Sie waren sehr aufgeregt. Viele haben gefragt, wie der Alltag auf der Station ist und ob die Teamarbeit funktioniert. An der fehlt es in Italien manchmal. Manche wollten auch wissen, ob man mit dem Gehalt klar kommt. Einige haben mich nach der Auswahl auch übers Internet kontaktiert und gefragt, was sie alles in den Koffer packen müssen. Insgesamt waren die Leute aber gut informiert. Toll finde ich, dass diese Gruppe am Anfang bei Gastfamilien wohnen wird und nicht im Hotel. So hat man besser die Möglichkeit, Deutsch zu sprechen. Das hätte mir auch gefallen.
Haben Sie Ihre neue Heimat auch schon ein wenig erkundet?

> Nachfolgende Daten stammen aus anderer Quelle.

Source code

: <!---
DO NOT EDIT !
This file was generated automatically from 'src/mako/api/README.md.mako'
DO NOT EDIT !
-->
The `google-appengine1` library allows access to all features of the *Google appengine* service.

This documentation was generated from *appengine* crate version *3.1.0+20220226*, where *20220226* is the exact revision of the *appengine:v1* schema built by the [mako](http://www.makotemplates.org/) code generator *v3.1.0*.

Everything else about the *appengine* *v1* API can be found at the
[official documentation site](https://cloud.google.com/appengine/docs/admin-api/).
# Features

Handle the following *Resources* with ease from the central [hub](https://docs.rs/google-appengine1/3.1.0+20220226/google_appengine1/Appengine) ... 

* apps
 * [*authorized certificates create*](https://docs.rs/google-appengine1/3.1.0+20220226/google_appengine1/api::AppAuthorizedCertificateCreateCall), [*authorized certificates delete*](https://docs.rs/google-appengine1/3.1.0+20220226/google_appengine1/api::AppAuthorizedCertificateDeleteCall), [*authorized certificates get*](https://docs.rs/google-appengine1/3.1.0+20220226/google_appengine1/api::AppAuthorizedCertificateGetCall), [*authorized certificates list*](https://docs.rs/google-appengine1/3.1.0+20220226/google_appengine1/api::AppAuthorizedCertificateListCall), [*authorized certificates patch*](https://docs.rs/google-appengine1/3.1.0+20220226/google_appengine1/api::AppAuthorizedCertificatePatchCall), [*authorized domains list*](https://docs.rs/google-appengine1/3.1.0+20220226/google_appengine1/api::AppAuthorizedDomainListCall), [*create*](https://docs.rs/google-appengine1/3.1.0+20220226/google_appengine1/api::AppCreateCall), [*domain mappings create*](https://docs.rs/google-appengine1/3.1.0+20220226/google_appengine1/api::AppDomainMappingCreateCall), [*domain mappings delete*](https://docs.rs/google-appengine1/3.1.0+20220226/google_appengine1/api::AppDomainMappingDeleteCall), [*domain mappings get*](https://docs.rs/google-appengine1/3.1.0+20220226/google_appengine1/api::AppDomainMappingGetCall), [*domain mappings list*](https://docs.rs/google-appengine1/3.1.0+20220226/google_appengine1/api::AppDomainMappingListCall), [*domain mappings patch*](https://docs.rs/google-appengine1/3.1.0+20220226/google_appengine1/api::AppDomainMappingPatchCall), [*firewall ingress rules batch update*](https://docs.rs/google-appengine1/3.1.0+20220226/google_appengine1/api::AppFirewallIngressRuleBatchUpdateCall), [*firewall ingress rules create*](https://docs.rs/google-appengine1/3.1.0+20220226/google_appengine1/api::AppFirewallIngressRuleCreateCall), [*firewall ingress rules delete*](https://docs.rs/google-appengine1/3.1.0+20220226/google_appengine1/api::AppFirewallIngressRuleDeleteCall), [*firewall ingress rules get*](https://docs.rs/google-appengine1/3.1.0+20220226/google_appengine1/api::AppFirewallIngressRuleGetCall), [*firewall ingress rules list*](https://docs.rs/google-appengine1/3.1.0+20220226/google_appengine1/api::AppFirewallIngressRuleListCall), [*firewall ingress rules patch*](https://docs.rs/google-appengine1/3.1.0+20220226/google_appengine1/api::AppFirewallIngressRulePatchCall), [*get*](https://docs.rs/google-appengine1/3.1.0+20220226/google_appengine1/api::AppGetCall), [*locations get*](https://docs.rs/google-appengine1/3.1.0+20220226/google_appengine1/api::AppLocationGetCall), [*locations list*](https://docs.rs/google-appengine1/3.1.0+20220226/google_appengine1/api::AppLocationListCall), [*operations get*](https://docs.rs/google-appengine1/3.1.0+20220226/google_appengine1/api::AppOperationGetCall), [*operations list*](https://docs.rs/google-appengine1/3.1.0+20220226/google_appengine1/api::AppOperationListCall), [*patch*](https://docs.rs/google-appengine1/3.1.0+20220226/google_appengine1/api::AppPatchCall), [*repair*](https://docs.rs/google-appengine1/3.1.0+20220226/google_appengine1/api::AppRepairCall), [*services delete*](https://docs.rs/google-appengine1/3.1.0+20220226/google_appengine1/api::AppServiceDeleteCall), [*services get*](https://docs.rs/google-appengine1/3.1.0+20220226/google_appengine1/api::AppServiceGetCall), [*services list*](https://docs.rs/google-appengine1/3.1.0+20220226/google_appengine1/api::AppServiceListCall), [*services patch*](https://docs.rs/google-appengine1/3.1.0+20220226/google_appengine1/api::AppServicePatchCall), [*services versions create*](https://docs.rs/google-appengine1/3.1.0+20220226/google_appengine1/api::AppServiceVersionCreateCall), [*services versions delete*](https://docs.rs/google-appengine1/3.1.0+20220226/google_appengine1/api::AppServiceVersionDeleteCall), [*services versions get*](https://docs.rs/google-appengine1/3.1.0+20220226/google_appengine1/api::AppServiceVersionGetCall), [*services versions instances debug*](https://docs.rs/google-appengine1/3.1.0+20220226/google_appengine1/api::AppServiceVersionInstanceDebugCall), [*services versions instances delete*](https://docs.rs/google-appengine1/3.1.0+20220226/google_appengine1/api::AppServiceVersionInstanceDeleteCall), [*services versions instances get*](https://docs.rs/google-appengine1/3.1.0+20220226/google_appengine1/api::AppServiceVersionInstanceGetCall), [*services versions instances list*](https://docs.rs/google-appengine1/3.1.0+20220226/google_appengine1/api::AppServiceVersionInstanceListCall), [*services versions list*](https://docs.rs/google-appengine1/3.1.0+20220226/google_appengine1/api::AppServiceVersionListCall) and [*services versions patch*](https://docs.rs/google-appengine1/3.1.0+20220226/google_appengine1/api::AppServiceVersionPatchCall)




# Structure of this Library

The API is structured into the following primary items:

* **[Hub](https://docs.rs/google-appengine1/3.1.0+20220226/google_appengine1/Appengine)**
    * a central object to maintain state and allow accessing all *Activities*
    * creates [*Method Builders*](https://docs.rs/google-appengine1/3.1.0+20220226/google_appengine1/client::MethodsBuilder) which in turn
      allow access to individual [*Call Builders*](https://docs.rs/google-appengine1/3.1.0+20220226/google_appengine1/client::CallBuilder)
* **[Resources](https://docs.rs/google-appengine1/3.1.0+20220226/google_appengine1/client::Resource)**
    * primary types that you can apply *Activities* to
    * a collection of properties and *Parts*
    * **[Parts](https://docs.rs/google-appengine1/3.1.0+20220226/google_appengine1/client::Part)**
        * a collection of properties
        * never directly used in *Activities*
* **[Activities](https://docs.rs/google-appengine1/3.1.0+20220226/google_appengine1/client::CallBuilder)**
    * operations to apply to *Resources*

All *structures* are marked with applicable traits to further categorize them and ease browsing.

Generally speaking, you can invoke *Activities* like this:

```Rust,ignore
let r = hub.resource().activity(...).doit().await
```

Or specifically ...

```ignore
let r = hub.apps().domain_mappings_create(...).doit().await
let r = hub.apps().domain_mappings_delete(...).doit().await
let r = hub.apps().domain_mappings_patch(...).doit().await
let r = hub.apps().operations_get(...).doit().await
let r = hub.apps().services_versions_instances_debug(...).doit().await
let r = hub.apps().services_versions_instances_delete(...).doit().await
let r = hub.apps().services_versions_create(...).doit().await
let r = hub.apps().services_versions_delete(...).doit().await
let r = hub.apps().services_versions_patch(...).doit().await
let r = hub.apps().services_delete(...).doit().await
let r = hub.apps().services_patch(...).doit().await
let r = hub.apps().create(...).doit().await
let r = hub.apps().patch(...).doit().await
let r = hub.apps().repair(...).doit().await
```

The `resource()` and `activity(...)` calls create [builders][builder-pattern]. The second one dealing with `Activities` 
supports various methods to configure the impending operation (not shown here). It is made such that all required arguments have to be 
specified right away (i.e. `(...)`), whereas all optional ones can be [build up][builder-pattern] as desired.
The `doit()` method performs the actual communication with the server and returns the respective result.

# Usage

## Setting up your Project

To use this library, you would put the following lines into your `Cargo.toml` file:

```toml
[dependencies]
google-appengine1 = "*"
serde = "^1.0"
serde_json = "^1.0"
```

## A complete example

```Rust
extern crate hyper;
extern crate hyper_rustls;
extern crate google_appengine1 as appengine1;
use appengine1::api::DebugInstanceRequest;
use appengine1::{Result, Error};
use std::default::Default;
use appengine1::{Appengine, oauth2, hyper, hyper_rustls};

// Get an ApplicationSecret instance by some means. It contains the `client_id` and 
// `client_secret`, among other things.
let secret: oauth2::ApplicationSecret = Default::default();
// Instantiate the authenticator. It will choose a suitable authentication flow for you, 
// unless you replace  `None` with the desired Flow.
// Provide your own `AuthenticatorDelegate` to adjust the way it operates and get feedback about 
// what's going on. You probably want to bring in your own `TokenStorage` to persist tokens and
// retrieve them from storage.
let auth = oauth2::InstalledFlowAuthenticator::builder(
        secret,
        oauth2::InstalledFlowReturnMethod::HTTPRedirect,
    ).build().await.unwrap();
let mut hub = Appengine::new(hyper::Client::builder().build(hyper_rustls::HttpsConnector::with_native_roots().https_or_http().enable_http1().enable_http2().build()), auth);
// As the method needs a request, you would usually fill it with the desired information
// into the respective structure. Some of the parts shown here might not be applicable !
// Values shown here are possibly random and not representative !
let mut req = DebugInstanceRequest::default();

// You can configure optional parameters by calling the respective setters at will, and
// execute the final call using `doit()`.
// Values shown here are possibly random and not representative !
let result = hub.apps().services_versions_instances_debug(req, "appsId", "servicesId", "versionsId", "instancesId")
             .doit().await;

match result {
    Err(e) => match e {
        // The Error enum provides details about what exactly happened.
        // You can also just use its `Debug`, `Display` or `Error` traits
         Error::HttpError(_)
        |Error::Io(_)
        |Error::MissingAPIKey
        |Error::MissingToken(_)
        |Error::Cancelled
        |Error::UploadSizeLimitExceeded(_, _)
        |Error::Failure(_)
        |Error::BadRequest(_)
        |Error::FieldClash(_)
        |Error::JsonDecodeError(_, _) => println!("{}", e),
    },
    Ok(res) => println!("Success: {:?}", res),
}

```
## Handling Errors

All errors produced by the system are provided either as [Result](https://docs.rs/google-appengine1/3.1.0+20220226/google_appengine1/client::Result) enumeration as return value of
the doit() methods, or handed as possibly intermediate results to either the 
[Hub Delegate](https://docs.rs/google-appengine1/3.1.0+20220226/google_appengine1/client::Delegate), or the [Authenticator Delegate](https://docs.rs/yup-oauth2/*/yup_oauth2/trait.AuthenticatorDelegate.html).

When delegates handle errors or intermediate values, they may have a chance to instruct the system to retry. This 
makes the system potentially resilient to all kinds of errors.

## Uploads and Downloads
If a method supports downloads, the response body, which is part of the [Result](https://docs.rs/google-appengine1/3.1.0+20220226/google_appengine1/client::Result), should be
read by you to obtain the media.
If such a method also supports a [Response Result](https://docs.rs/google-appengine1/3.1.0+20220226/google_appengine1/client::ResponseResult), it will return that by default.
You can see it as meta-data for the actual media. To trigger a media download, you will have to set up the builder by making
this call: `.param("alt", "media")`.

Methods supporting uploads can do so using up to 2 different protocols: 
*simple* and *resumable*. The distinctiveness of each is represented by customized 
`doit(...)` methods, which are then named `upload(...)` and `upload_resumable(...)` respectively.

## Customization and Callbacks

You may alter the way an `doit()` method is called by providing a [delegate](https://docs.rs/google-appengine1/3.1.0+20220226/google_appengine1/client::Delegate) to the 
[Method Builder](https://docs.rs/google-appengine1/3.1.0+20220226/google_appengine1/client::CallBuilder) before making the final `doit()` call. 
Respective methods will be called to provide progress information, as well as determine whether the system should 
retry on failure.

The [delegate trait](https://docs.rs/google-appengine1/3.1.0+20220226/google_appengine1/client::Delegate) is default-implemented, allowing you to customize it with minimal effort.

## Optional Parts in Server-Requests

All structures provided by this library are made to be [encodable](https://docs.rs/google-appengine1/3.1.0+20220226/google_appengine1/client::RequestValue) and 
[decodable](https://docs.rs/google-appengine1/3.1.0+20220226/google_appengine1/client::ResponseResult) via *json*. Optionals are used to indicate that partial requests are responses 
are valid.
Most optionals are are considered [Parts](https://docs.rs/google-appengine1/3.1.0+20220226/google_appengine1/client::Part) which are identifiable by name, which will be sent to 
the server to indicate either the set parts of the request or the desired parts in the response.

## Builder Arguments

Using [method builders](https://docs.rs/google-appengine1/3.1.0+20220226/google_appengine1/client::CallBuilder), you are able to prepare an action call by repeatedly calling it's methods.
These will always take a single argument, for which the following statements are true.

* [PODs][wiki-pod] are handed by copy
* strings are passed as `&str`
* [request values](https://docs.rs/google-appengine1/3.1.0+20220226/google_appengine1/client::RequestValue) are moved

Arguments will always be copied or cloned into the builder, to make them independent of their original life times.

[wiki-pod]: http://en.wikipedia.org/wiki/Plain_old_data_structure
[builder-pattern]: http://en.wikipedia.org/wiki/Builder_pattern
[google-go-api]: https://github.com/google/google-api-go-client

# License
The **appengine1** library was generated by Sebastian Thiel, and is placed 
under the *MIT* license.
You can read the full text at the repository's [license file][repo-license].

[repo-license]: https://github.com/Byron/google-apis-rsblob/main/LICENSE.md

Natürlich. Ich war häufig in Stuttgart, dazu in Frankfurt, Tübingen, Heidelberg oder München. Dort mit einem meiner Brüder schon drei Mal auf dem Oktoberfest – jedes Jahr einmal. Ich habe sogar eine Lederhose.
Nach den Erfahrungen, die Sie bisher gemacht haben: Ist es für Sie denkbar, für immer in Deutschland zu bleiben?
Wenn ich weiter mit meiner Arbeit und meinem Leben hier zufrieden bin, kann ich mir das vorstellen. Langfristig ist mein Ziel, eine eigene Familie zu gründen.